» Activity: From the entries provided below, copy each line that contains the word "feasible".

########################################

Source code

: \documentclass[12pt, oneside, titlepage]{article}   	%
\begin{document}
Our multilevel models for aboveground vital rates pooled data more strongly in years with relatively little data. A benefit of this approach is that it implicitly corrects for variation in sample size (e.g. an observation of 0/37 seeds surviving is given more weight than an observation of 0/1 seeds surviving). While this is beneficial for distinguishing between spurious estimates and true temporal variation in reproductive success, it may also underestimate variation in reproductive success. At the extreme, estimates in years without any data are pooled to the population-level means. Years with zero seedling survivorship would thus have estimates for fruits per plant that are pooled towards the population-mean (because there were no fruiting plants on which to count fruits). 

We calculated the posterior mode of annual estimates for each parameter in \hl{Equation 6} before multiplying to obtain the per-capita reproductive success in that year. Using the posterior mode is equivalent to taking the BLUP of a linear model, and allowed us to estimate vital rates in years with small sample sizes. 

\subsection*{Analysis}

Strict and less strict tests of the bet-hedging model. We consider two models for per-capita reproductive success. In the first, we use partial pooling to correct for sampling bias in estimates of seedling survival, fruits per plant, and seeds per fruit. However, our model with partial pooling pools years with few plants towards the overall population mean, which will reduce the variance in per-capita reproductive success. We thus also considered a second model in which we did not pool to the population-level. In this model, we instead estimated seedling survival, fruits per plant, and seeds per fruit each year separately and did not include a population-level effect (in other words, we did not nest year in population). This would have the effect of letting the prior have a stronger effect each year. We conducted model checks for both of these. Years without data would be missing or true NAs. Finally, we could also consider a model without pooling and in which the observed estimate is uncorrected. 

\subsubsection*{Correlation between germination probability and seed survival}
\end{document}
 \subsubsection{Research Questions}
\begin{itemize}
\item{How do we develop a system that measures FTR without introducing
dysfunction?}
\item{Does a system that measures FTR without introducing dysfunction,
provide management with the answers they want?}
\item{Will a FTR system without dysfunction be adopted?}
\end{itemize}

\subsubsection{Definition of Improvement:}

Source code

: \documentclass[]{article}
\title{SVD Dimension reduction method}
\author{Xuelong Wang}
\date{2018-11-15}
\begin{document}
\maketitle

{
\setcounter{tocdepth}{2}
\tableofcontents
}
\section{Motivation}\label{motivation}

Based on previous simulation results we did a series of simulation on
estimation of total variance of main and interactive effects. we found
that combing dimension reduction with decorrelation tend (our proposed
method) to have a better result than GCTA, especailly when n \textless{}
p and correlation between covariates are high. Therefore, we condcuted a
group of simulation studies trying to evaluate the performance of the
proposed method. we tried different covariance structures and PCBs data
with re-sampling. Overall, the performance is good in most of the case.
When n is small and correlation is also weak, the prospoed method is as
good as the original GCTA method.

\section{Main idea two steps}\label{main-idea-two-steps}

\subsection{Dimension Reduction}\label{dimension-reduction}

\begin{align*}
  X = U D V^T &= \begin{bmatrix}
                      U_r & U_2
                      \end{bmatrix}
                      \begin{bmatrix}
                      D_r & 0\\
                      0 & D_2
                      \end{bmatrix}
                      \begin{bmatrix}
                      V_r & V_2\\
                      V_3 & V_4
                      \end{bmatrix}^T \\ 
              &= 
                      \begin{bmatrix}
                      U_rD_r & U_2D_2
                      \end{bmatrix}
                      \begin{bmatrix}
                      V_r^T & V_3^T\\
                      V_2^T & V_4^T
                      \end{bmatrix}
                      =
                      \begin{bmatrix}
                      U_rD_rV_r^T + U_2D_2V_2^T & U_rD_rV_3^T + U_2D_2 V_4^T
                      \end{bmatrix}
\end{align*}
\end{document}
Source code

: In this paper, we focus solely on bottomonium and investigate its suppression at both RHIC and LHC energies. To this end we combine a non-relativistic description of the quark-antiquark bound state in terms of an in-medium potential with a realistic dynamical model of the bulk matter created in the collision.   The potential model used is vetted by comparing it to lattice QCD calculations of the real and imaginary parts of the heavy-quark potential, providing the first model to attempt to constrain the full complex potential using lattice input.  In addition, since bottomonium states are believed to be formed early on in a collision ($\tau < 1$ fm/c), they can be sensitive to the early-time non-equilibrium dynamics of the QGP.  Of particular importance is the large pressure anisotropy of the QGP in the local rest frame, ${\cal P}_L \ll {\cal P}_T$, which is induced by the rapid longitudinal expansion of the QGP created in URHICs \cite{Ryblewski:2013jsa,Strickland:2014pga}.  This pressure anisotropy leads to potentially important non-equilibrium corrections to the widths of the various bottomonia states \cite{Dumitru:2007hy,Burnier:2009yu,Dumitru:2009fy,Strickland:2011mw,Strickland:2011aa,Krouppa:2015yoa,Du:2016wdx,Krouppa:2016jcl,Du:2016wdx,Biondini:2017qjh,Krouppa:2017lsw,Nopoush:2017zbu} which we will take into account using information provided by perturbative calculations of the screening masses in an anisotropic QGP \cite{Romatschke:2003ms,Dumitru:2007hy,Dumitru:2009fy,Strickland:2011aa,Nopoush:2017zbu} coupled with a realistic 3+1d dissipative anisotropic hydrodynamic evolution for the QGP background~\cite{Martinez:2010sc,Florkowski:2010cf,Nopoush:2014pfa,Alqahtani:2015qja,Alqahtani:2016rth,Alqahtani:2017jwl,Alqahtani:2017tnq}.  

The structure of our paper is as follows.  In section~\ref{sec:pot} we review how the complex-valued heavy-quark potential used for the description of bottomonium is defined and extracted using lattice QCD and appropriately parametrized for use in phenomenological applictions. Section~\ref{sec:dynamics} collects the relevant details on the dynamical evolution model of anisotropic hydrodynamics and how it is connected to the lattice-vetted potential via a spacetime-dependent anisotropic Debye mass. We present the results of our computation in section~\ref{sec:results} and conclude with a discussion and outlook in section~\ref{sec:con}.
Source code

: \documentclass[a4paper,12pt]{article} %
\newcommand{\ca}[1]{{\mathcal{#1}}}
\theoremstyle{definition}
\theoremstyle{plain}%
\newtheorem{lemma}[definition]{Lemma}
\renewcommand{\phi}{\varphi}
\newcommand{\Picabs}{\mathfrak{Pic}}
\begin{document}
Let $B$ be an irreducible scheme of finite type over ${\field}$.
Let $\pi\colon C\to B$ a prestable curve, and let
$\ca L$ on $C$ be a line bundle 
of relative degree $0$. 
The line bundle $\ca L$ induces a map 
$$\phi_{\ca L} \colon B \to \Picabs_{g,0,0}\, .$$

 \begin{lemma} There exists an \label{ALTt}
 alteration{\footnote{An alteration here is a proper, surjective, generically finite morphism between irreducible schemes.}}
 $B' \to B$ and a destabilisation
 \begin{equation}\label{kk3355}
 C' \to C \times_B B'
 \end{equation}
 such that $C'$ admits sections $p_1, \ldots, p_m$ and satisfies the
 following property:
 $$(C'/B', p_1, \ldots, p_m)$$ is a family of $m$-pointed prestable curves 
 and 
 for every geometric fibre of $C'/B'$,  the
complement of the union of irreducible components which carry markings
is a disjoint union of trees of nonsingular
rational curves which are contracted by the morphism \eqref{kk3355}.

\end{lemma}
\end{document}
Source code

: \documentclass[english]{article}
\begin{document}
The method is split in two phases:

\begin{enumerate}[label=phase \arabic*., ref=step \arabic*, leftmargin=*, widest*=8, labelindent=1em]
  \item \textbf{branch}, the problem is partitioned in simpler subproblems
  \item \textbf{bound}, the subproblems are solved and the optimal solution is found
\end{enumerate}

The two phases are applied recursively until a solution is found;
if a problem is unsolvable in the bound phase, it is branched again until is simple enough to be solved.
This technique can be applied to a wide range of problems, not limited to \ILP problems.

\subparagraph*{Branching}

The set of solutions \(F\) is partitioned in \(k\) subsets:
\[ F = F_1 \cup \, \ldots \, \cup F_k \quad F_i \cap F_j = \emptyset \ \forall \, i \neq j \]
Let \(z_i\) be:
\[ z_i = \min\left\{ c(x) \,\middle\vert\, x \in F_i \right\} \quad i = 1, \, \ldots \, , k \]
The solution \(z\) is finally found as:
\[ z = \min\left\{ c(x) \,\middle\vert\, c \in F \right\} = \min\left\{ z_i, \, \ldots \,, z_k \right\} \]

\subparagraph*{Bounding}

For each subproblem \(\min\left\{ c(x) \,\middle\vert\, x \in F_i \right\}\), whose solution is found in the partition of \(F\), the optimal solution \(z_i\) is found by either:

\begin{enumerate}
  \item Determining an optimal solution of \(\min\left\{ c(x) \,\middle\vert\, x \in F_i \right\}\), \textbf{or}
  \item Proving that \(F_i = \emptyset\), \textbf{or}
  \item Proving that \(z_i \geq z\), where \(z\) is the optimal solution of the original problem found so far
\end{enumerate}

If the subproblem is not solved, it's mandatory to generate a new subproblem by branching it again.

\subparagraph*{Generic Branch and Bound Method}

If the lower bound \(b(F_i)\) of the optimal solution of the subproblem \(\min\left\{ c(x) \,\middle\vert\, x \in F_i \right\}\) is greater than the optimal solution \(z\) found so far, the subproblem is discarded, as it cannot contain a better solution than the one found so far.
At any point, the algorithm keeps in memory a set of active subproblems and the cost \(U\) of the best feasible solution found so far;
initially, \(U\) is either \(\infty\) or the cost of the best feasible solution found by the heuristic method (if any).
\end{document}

########################################

» Completed task:
At any point, the algorithm keeps in memory a set of active subproblems and the cost \(U\) of the best feasible solution found so far;
initially, \(U\) is either \(\infty\) or the cost of the best feasible solution found by the heuristic method (if any).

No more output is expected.